> **Assignment**: Scan the data beneath this task and copy each line that includes "USDT".

====== Supplied records

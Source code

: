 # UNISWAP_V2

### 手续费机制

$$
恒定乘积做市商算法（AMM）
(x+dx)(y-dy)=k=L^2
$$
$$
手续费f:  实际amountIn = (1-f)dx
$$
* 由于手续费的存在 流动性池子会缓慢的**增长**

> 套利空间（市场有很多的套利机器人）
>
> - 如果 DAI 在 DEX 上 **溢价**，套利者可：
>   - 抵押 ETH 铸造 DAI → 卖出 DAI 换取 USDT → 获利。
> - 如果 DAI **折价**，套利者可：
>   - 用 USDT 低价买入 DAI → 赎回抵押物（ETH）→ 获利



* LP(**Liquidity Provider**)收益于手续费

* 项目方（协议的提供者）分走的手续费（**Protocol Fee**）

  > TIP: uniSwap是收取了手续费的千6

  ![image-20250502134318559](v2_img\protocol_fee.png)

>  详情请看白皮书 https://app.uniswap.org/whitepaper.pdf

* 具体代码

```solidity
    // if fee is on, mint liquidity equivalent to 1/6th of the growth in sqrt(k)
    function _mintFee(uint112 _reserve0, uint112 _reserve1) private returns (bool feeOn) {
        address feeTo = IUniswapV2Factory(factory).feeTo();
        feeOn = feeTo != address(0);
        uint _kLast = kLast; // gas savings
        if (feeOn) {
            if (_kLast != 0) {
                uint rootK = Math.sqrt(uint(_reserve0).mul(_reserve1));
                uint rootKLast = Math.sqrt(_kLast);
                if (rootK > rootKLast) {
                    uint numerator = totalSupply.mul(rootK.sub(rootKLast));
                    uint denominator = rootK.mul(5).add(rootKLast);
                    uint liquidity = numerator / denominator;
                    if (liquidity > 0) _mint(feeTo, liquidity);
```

============

> **Result of the task**:
>   - 抵押 ETH 铸造 DAI → 卖出 DAI 换取 USDT → 获利。
>   - 用 USDT 低价买入 DAI → 赎回抵押物（ETH）→ 获利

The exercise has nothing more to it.